Mulure Mike is an award-winning Kenyan social entrepreneur, film-maker and musician. Born in the rural town of Siaya in 1986, and raised in Kericho, he moved at a young age to Nairobi. He ended up in the city’s notorious slum, Kibera, the largest in Africa. But it was, in his words, “a blessing in disguise.” There he met someone who owned video equipment and who offered to teach him how to use it.

Ten years on, Mulure has his own film production company, Blackboy Entertainment, from which he has developed a social impact venture, Blackboy Media Lab, to train young Kenyans in film and TV production and storytelling and to “create an ecosystem of mentorship and self- growth through visual media.”

What was life in Kibera like for you?

In spite of living on a bare minimum for seven years – having only one meal a day was normal – I can’t say it was hard because it was the only life I knew. I worked relentlessly to chase my dreams. It was the only way for me to avoid dying poor.
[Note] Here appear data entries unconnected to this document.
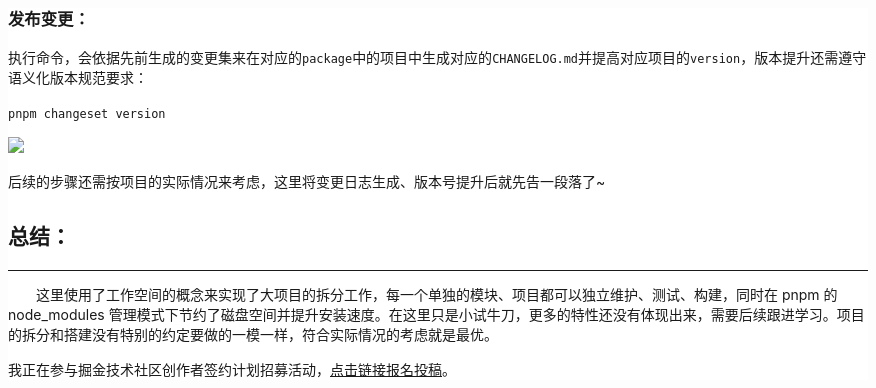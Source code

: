 ### 发布变更：

执行命令，会依据先前生成的变更集来在对应的`package`中的项目中生成对应的`CHANGELOG.md`并提高对应项目的`version`，版本提升还需遵守语义化版本规范要求：

```
pnpm changeset version

```

![](https://p3-juejin.byteimg.com/tos-cn-i-k3u1fbpfcp/2bd285b359c24cfb8e046d905680d674~tplv-k3u1fbpfcp-zoom-in-crop-mark:4536:0:0:0.image)

后续的步骤还需按项目的实际情况来考虑，这里将变更日志生成、版本号提升后就先告一段落了~

## 总结：
---

    这里使用了工作空间的概念来实现了大项目的拆分工作，每一个单独的模块、项目都可以独立维护、测试、构建，同时在 pnpm 的 node\_modules 管理模式下节约了磁盘空间并提升安装速度。在这里只是小试牛刀，更多的特性还没有体现出来，需要后续跟进学习。项目的拆分和搭建没有特别的约定要做的一模一样，符合实际情况的考虑就是最优。

我正在参与掘金技术社区创作者签约计划招募活动，[点击链接报名投稿](https://juejin.cn/post/7112770927082864653 "https://juejin.cn/post/7112770927082864653")。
I wanted to become a journalist. I believed that one day the world would have a chance to hear my stories if I learned how to write and film them. I met people with incredible stories of their own that I wanted to share. This is what kept me going despite the difficulties I faced. I dreamed of telling stories that would bring about change.

You produced a feature-length dramatised documentary, last year. Tell me about it.

The Highway of Hope is about the strength and resilience of a community fighting for better lives, better opportunities, especially for its youth. It’s set in Kibera and focusses on people who have grown up in this vast slum, who have fought to achieve a measure of success and who have come back to make slum life better for others.

Isn’t Blackboy Media Lab your effort to give back, in some way?

It offers 15-week audio-visual production training and mentorship program 
that focuses on the practical application of both technical and editorial media production skills. It readies self-motivated local youth for the media job market. We also provide intensive coaching in business development for those that want to start their own companies.

What about your own future as a film-maker?

I’m a storyteller with a desire to create films that will inspire change. I always want to tell a story that is, somehow, a call to action.

My dream is to work in Hollywood. I’d also like to connect with Bollywood. It’s the world’s largest film industry in terms of production and as India also has the fastest growing tech’ industry, I’m interested to see how this influences its film production and distribution.

What’s the Kenyan film industry like? How does it compare with Nigeria’s, which was, still is, infamous for being slightly mad and guerilla-like?

There’s been a steady growth in terms of the number of productions per year and the revenue generated so the future looks brighter. Digital migration had also opened up the market and there’s an increasing demand for content.

It is difficult to compare our industry with the Nigerian film industry, although both have their fair share of challenges. Some Kenyan media outlets have benefited from the crazy Nigerian productions because they offer cheap content but it has helped by challenging Kenyan producers to become competitive.